* _What you will do_
Exactly as given, output all the records that follow.
▼
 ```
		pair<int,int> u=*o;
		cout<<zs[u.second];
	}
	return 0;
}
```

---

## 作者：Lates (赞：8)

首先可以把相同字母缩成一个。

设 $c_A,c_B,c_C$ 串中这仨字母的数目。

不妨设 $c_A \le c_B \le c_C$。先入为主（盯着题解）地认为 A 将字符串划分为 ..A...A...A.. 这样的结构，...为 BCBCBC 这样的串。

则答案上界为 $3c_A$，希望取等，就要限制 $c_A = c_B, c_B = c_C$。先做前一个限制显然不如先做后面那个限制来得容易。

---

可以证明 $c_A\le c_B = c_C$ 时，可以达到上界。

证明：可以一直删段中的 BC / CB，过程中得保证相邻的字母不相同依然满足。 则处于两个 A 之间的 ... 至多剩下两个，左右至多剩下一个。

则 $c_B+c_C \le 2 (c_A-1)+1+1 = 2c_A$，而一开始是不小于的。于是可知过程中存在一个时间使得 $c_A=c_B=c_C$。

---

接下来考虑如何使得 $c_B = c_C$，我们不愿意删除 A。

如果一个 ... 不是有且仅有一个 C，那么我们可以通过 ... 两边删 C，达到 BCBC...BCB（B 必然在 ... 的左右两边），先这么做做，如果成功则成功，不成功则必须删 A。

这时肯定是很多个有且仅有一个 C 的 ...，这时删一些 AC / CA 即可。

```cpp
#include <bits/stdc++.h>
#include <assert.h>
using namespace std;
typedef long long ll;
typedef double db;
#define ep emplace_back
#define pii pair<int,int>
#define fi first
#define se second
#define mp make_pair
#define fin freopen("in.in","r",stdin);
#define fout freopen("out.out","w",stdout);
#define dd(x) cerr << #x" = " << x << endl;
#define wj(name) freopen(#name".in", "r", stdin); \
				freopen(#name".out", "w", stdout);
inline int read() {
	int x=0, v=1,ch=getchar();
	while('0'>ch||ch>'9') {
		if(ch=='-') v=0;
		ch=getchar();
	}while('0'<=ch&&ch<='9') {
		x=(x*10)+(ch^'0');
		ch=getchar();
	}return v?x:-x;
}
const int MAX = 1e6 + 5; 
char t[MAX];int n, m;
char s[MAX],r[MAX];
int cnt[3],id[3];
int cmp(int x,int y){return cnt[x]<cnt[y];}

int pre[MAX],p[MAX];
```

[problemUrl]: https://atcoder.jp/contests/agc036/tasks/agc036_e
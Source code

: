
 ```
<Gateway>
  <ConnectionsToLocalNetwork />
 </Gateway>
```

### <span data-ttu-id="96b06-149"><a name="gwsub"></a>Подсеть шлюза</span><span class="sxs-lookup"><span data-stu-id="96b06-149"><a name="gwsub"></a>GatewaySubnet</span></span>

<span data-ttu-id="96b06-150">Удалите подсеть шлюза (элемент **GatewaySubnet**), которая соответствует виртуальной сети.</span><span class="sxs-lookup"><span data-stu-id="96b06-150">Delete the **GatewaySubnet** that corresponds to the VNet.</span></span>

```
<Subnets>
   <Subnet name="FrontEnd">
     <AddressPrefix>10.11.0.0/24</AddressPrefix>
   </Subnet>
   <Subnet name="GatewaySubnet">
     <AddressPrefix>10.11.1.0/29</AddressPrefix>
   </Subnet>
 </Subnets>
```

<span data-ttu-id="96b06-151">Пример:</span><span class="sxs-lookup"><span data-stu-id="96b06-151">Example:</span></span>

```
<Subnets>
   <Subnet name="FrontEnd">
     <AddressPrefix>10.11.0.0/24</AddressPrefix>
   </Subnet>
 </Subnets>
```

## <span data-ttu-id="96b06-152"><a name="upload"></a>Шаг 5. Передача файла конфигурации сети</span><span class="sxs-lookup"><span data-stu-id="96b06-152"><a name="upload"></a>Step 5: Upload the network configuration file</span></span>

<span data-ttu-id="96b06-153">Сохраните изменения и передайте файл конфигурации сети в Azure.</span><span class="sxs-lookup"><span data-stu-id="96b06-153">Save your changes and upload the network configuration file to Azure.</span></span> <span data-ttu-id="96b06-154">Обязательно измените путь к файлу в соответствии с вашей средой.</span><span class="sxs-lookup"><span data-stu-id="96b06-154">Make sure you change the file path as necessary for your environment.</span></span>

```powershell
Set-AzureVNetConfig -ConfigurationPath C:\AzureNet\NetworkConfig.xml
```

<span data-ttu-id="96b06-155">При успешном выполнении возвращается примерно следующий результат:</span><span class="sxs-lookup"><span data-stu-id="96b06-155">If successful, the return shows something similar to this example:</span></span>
▲
* _Solution to this problem_
 ```
		pair<int,int> u=*o;
		cout<<zs[u.second];
	}
	return 0;
}
```

---

## 作者：Lates (赞：8)

首先可以把相同字母缩成一个。

设 $c_A,c_B,c_C$ 串中这仨字母的数目。

不妨设 $c_A \le c_B \le c_C$。先入为主（盯着题解）地认为 A 将字符串划分为 ..A...A...A.. 这样的结构，...为 BCBCBC 这样的串。

则答案上界为 $3c_A$，希望取等，就要限制 $c_A = c_B, c_B = c_C$。先做前一个限制显然不如先做后面那个限制来得容易。

---

可以证明 $c_A\le c_B = c_C$ 时，可以达到上界。

证明：可以一直删段中的 BC / CB，过程中得保证相邻的字母不相同依然满足。 则处于两个 A 之间的 ... 至多剩下两个，左右至多剩下一个。

则 $c_B+c_C \le 2 (c_A-1)+1+1 = 2c_A$，而一开始是不小于的。于是可知过程中存在一个时间使得 $c_A=c_B=c_C$。

---

接下来考虑如何使得 $c_B = c_C$，我们不愿意删除 A。

如果一个 ... 不是有且仅有一个 C，那么我们可以通过 ... 两边删 C，达到 BCBC...BCB（B 必然在 ... 的左右两边），先这么做做，如果成功则成功，不成功则必须删 A。

这时肯定是很多个有且仅有一个 C 的 ...，这时删一些 AC / CA 即可。

```cpp
#include <bits/stdc++.h>
#include <assert.h>
using namespace std;
typedef long long ll;
typedef double db;
#define ep emplace_back
#define pii pair<int,int>
#define fi first
#define se second
#define mp make_pair
#define fin freopen("in.in","r",stdin);
#define fout freopen("out.out","w",stdout);
#define dd(x) cerr << #x" = " << x << endl;
#define wj(name) freopen(#name".in", "r", stdin); \
				freopen(#name".out", "w", stdout);
inline int read() {
	int x=0, v=1,ch=getchar();
	while('0'>ch||ch>'9') {
		if(ch=='-') v=0;
		ch=getchar();
	}while('0'<=ch&&ch<='9') {
		x=(x*10)+(ch^'0');
		ch=getchar();
	}return v?x:-x;
}
const int MAX = 1e6 + 5; 
char t[MAX];int n, m;
char s[MAX],r[MAX];
int cnt[3],id[3];
int cmp(int x,int y){return cnt[x]<cnt[y];}

int pre[MAX],p[MAX];
```

[problemUrl]: https://atcoder.jp/contests/agc036/tasks/agc036_e
Source code

:
 ```
<Gateway>
  <ConnectionsToLocalNetwork />
 </Gateway>
```

### <span data-ttu-id="96b06-149"><a name="gwsub"></a>Подсеть шлюза</span><span class="sxs-lookup"><span data-stu-id="96b06-149"><a name="gwsub"></a>GatewaySubnet</span></span>

<span data-ttu-id="96b06-150">Удалите подсеть шлюза (элемент **GatewaySubnet**), которая соответствует виртуальной сети.</span><span class="sxs-lookup"><span data-stu-id="96b06-150">Delete the **GatewaySubnet** that corresponds to the VNet.</span></span>

```
<Subnets>
   <Subnet name="FrontEnd">
     <AddressPrefix>10.11.0.0/24</AddressPrefix>
   </Subnet>
   <Subnet name="GatewaySubnet">
     <AddressPrefix>10.11.1.0/29</AddressPrefix>
   </Subnet>
 </Subnets>
```

<span data-ttu-id="96b06-151">Пример:</span><span class="sxs-lookup"><span data-stu-id="96b06-151">Example:</span></span>

```
<Subnets>
   <Subnet name="FrontEnd">
     <AddressPrefix>10.11.0.0/24</AddressPrefix>
   </Subnet>
 </Subnets>
```

## <span data-ttu-id="96b06-152"><a name="upload"></a>Шаг 5. Передача файла конфигурации сети</span><span class="sxs-lookup"><span data-stu-id="96b06-152"><a name="upload"></a>Step 5: Upload the network configuration file</span></span>

<span data-ttu-id="96b06-153">Сохраните изменения и передайте файл конфигурации сети в Azure.</span><span class="sxs-lookup"><span data-stu-id="96b06-153">Save your changes and upload the network configuration file to Azure.</span></span> <span data-ttu-id="96b06-154">Обязательно измените путь к файлу в соответствии с вашей средой.</span><span class="sxs-lookup"><span data-stu-id="96b06-154">Make sure you change the file path as necessary for your environment.</span></span>

```powershell
Set-AzureVNetConfig -ConfigurationPath C:\AzureNet\NetworkConfig.xml
```

<span data-ttu-id="96b06-155">При успешном выполнении возвращается примерно следующий результат:</span><span class="sxs-lookup"><span data-stu-id="96b06-155">If successful, the return shows something similar to this example:</span></span>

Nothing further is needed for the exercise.